MJ号は降下速度を維持しながら艦首を徐々に引き上げ始める。

マリが叫んだ。
「上方に強力な電磁波! 第二射来ますっ」
「よけろゲン!」
ブリッジ前方右舷を高速粒子ビームがかすめた。目のくらむような光の槍とブリッジ内をも揺るがす轟音が響き渡る。源田は間一髪でこれをよけたが、MJ号周囲の雲と水蒸気が影響を受け艦体に付着して『熱い氷』と化した。
「ちくしょう、砲塔と艦載機射出口をやられた!」
「かまわん、今は潜航が先だ」
天田は源田の戸惑いを打ち消すように指示する。
「しかし射出口を閉じることができません。浸水します!」
「艦内工場側の隔壁閉鎖だけでいい。とにかく行くんだ。マリ、二射目までの時間差はわかるか?」
「4分28秒です」
「了解マリちゃん、潜航時間の記録打ち立てちゃる。先生っ、ケガ人が出るまで副操舵席を頼みますっ」

先生と呼ばれた英 健(はなぶさ たけし)が源田の左隣のシートに就く。
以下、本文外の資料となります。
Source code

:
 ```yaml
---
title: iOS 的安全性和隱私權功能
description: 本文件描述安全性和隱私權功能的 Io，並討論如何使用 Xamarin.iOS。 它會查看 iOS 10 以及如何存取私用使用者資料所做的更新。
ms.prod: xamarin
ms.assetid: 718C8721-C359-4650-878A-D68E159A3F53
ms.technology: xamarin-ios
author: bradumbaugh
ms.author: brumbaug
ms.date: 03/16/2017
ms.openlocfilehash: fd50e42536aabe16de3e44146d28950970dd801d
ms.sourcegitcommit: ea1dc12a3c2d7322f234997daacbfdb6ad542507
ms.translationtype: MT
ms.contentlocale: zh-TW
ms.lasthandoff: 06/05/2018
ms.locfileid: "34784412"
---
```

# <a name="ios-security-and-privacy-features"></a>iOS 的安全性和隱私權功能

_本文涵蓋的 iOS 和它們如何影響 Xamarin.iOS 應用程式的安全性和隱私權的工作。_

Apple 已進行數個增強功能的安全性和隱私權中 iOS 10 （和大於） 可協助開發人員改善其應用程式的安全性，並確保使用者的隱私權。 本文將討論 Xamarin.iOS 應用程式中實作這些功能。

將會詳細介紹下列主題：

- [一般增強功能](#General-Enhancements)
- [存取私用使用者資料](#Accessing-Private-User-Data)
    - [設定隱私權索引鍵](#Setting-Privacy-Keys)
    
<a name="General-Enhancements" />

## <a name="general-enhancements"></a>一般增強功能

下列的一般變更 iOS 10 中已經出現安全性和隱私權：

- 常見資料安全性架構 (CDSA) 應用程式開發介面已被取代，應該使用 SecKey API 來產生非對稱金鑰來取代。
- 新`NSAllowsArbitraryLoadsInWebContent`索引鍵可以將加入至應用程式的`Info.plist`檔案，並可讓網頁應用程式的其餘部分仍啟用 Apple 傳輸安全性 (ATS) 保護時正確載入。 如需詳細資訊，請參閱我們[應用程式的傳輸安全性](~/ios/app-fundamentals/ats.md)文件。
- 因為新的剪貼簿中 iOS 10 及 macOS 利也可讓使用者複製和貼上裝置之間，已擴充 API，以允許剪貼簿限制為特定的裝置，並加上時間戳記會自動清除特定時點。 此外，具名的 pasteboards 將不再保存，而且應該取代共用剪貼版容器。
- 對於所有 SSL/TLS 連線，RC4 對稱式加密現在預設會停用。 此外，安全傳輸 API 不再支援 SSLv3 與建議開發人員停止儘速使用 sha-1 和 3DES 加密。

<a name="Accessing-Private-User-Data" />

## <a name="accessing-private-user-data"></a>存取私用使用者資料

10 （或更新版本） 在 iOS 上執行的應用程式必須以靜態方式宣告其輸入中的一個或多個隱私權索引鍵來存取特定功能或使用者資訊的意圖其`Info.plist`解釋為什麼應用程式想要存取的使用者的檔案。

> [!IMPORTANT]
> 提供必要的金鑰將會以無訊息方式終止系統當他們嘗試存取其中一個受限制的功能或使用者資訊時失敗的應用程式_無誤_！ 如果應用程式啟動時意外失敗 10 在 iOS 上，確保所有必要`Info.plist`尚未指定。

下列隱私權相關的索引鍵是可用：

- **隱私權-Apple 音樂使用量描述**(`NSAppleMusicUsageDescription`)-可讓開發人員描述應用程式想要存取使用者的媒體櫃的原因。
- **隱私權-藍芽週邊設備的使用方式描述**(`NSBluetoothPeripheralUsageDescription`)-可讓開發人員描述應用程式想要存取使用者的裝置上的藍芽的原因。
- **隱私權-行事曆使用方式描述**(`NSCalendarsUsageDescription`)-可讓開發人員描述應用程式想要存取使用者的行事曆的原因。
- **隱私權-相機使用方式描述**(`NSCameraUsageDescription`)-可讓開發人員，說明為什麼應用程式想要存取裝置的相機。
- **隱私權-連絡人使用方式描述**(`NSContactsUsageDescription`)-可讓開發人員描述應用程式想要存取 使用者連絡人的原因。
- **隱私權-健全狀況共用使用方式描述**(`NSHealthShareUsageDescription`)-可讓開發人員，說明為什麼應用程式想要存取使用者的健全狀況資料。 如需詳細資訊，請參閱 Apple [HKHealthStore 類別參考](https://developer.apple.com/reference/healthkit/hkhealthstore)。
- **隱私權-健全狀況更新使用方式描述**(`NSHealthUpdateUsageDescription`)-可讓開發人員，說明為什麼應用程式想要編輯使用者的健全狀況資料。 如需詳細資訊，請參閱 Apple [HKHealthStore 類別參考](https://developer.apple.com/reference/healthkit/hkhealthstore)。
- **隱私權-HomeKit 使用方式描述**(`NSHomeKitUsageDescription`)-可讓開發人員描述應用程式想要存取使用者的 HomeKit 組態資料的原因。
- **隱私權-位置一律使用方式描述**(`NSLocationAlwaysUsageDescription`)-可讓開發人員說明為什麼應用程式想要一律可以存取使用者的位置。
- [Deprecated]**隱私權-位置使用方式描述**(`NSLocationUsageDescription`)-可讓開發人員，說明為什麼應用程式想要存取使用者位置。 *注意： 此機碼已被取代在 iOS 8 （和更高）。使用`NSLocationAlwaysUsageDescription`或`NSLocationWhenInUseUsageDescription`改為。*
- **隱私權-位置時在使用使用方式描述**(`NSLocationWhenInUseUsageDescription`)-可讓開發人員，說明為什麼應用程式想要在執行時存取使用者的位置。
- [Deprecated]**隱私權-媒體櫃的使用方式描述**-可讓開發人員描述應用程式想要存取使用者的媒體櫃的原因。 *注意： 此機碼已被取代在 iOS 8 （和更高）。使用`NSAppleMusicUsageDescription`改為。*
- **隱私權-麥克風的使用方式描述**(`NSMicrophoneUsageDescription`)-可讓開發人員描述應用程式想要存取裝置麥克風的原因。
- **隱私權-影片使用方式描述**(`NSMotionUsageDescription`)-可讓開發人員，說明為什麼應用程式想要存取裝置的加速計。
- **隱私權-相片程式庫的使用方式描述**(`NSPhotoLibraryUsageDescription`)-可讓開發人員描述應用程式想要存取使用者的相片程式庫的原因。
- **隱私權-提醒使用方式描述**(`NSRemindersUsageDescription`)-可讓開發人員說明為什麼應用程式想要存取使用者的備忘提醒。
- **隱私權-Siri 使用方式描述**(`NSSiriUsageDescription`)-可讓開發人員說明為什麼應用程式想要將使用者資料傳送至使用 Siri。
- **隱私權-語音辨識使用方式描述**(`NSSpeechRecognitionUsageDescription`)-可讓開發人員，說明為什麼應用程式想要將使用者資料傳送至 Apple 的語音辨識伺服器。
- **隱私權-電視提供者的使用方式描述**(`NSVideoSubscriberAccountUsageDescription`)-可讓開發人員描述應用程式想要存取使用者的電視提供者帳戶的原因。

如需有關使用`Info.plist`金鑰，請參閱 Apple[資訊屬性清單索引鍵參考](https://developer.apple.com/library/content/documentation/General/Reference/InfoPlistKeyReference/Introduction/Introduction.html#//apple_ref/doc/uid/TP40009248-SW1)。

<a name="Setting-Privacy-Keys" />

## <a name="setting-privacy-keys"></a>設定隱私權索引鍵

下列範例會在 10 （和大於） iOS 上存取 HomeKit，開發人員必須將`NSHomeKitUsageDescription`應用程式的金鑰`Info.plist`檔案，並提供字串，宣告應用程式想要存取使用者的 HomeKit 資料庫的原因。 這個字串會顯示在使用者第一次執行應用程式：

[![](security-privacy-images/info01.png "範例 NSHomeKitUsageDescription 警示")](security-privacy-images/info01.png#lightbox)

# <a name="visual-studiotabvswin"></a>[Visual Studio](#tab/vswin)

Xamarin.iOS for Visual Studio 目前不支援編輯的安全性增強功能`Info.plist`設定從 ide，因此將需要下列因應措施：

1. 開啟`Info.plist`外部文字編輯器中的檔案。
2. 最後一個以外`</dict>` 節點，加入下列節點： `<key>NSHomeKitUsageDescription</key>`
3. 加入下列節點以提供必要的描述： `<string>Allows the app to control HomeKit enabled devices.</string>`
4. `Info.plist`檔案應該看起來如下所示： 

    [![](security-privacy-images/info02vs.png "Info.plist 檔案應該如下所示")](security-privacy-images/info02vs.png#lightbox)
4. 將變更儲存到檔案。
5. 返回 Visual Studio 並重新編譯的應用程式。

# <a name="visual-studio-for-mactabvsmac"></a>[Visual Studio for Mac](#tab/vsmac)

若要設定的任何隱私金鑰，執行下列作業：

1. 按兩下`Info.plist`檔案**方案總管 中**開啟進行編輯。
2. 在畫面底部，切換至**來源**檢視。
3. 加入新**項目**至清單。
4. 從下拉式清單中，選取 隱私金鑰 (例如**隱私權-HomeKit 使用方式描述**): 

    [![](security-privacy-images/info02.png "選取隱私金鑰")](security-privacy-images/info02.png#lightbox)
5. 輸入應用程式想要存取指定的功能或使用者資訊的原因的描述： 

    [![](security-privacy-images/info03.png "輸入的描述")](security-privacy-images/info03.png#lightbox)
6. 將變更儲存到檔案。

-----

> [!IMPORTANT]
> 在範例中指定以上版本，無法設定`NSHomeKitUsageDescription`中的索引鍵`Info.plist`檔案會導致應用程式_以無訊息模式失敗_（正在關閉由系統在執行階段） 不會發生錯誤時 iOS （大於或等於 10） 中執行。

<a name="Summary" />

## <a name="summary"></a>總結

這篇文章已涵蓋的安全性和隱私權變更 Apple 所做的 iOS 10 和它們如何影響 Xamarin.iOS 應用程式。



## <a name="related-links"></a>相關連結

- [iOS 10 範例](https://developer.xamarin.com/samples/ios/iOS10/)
心臓外科医が英の生業だが、マイティジャックにおいては源田、寺川と共に名パイロットの顔も併せ持つ。源田は振り向きもせず、誰にともなくサムズアップサインを繰り出した。

 

※本作は勝手に書き始めたオリジナルです。同作関係者などとの関係はありません

 

 

・・・というくらいで、あの有名な出航・離水シークエンスを冒頭に組み込んで30分はあるでしょうか。このあと海上、海中の脱出行があって、本部での緑川、弓田と矢吹のやり取りがあって、Qの絡みは謎として一切描かない。なんだかんだで第二ドックへたどり着いて突貫修理と宇宙用装備の増設をやって新しいシークエンスの急速発進を描いて、MJ号は宇宙の決戦へ・・・で、だいたい90分。